# SUPPLIED DATA

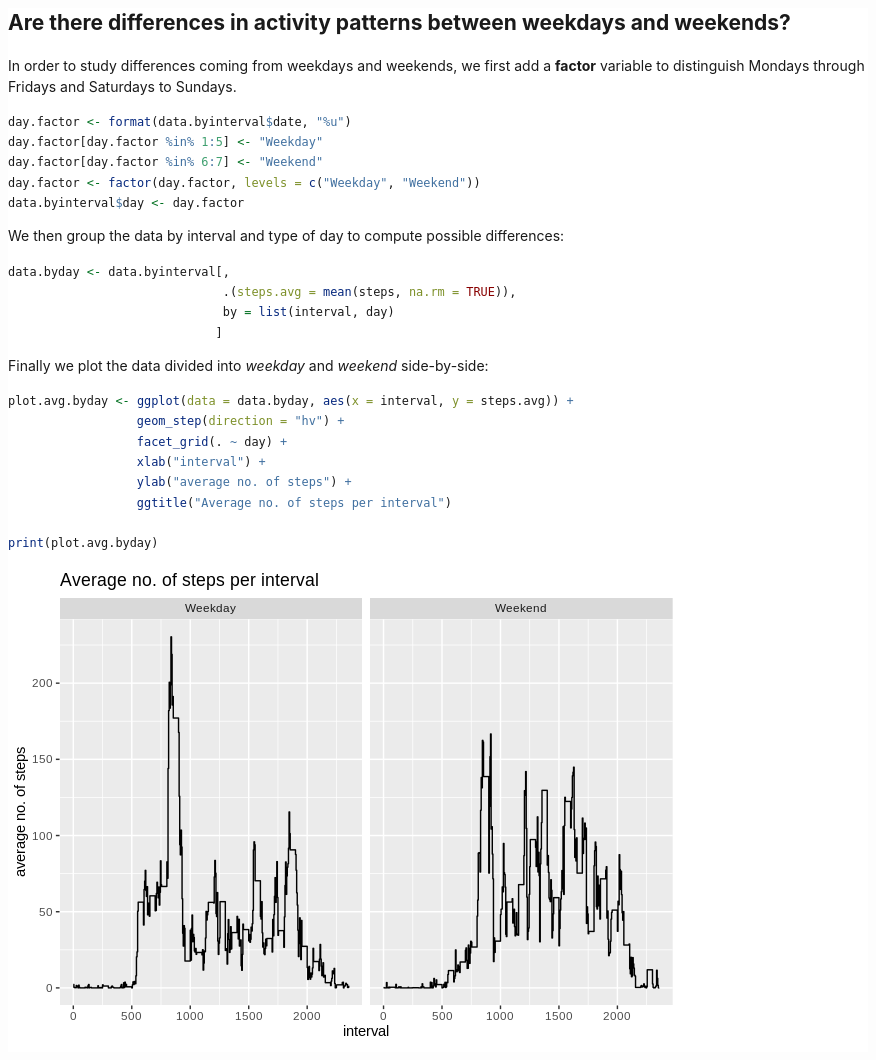 
## Are there differences in activity patterns between weekdays and weekends?

In order to study differences coming from weekdays and weekends, we first add
a **factor** variable to distinguish Mondays through Fridays and Saturdays to
Sundays.


```r
day.factor <- format(data.byinterval$date, "%u")
day.factor[day.factor %in% 1:5] <- "Weekday"
day.factor[day.factor %in% 6:7] <- "Weekend"
day.factor <- factor(day.factor, levels = c("Weekday", "Weekend"))
data.byinterval$day <- day.factor
```

We then group the data by interval and type of day to compute possible
differences:


```r
data.byday <- data.byinterval[,
                              .(steps.avg = mean(steps, na.rm = TRUE)),
                              by = list(interval, day)
                             ]
```

Finally we plot the data divided into _weekday_ and _weekend_ side-by-side:


```r
plot.avg.byday <- ggplot(data = data.byday, aes(x = interval, y = steps.avg)) +
                  geom_step(direction = "hv") +
                  facet_grid(. ~ day) + 
                  xlab("interval") +
                  ylab("average no. of steps") +
                  ggtitle("Average no. of steps per interval")

print(plot.avg.byday)
```

![](PA1_template_files/figure-html/days.plot-1.png)
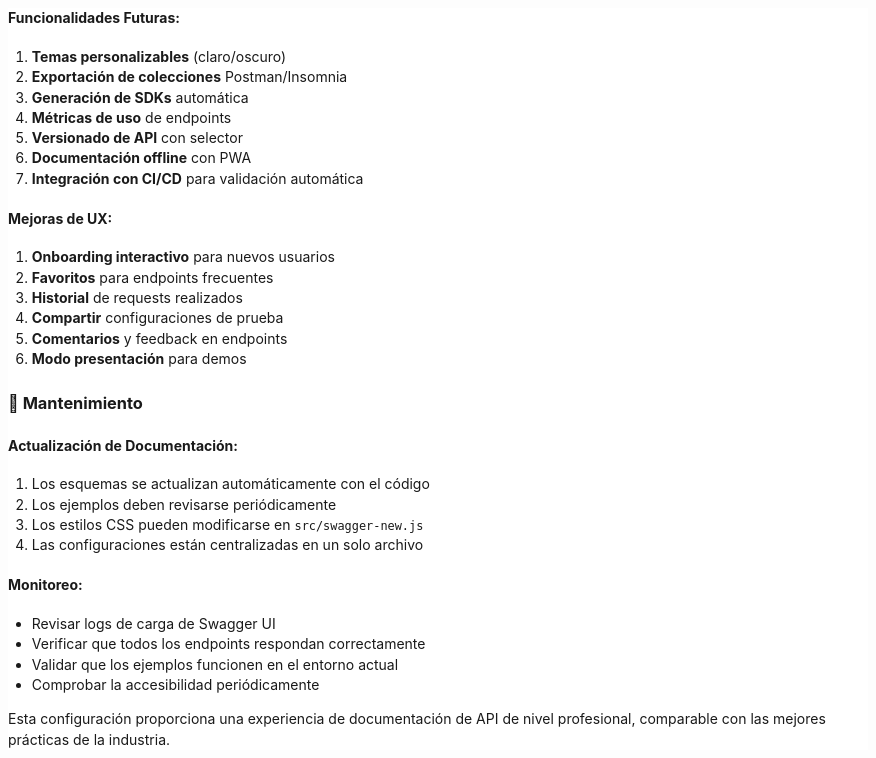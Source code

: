 #### Funcionalidades Futuras:
1. **Temas personalizables** (claro/oscuro)
2. **Exportación de colecciones** Postman/Insomnia
3. **Generación de SDKs** automática
4. **Métricas de uso** de endpoints
5. **Versionado de API** con selector
6. **Documentación offline** con PWA
7. **Integración con CI/CD** para validación automática

#### Mejoras de UX:
1. **Onboarding interactivo** para nuevos usuarios
2. **Favoritos** para endpoints frecuentes
3. **Historial** de requests realizados
4. **Compartir** configuraciones de prueba
5. **Comentarios** y feedback en endpoints
6. **Modo presentación** para demos

### 📝 **Mantenimiento**

#### Actualización de Documentación:
1. Los esquemas se actualizan automáticamente con el código
2. Los ejemplos deben revisarse periódicamente
3. Los estilos CSS pueden modificarse en `src/swagger-new.js`
4. Las configuraciones están centralizadas en un solo archivo

#### Monitoreo:
- Revisar logs de carga de Swagger UI
- Verificar que todos los endpoints respondan correctamente
- Validar que los ejemplos funcionen en el entorno actual
- Comprobar la accesibilidad periódicamente

Esta configuración proporciona una experiencia de documentación de API de nivel profesional, comparable con las mejores prácticas de la industria.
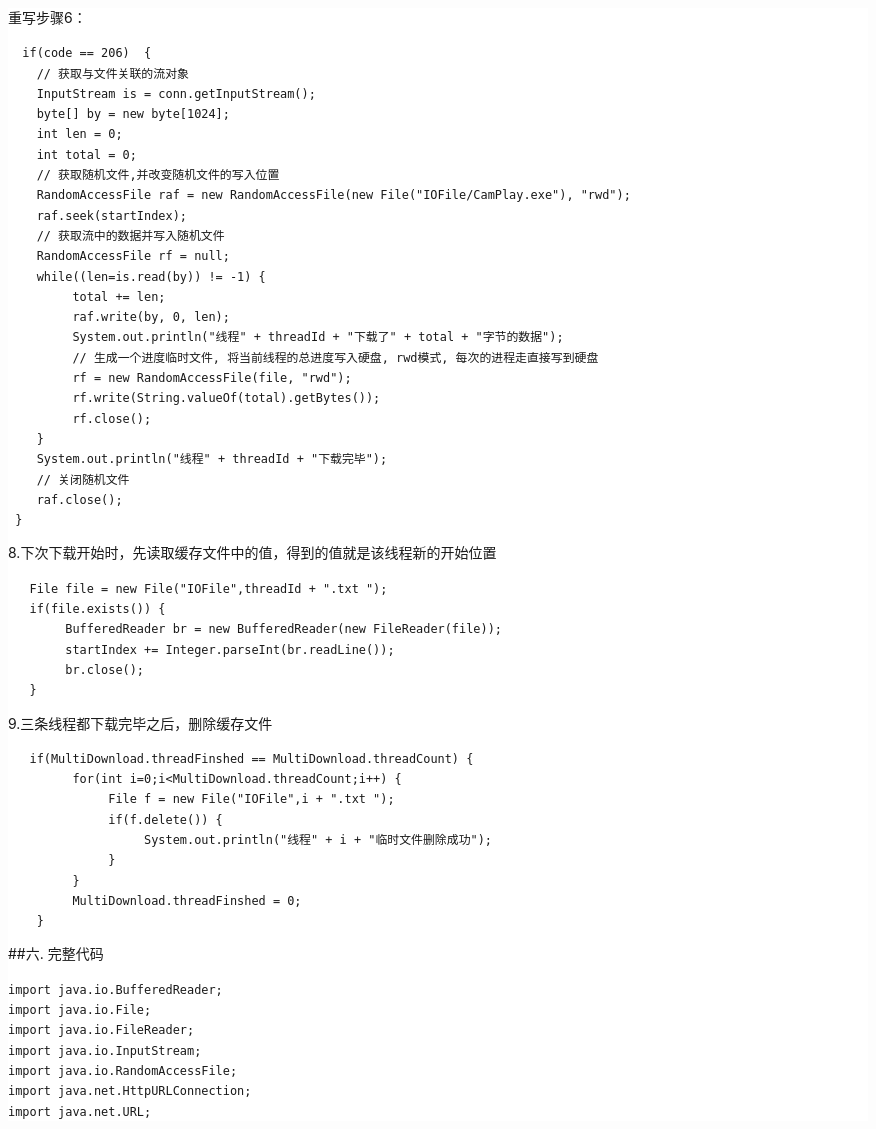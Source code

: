重写步骤6：

      if(code == 206)  { 
        // 获取与文件关联的流对象
        InputStream is = conn.getInputStream();
        byte[] by = new byte[1024];
        int len = 0;
        int total = 0;
        // 获取随机文件,并改变随机文件的写入位置
        RandomAccessFile raf = new RandomAccessFile(new File("IOFile/CamPlay.exe"), "rwd");
        raf.seek(startIndex);
        // 获取流中的数据并写入随机文件
        RandomAccessFile rf = null;
        while((len=is.read(by)) != -1) {
             total += len;
             raf.write(by, 0, len);
             System.out.println("线程" + threadId + "下载了" + total + "字节的数据");
             // 生成一个进度临时文件, 将当前线程的总进度写入硬盘, rwd模式, 每次的进程走直接写到硬盘
             rf = new RandomAccessFile(file, "rwd");
             rf.write(String.valueOf(total).getBytes());
             rf.close();
        }
        System.out.println("线程" + threadId + "下载完毕");
        // 关闭随机文件
        raf.close();     
     }

8.下次下载开始时，先读取缓存文件中的值，得到的值就是该线程新的开始位置

	   File file = new File("IOFile",threadId + ".txt ");
	   if(file.exists()) {
	        BufferedReader br = new BufferedReader(new FileReader(file));
	        startIndex += Integer.parseInt(br.readLine());
	        br.close();
	   }

9.三条线程都下载完毕之后，删除缓存文件

	   if(MultiDownload.threadFinshed == MultiDownload.threadCount) {    
	         for(int i=0;i<MultiDownload.threadCount;i++) {
	              File f = new File("IOFile",i + ".txt ");
	              if(f.delete()) {
	                   System.out.println("线程" + i + "临时文件删除成功");
	              }
	         }
	         MultiDownload.threadFinshed = 0;
	    }
        
##六. 完整代码

    import java.io.BufferedReader;
    import java.io.File;
    import java.io.FileReader;
    import java.io.InputStream;
    import java.io.RandomAccessFile;
    import java.net.HttpURLConnection;
    import java.net.URL;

# WHAT YOU WILL DO
After reading through the material, report every line that holds "IOFile".

# EXPECTED OUTPUT
        RandomAccessFile raf = new RandomAccessFile(new File("IOFile/CamPlay.exe"), "rwd");
	   File file = new File("IOFile",threadId + ".txt ");
	              File f = new File("IOFile",i + ".txt ");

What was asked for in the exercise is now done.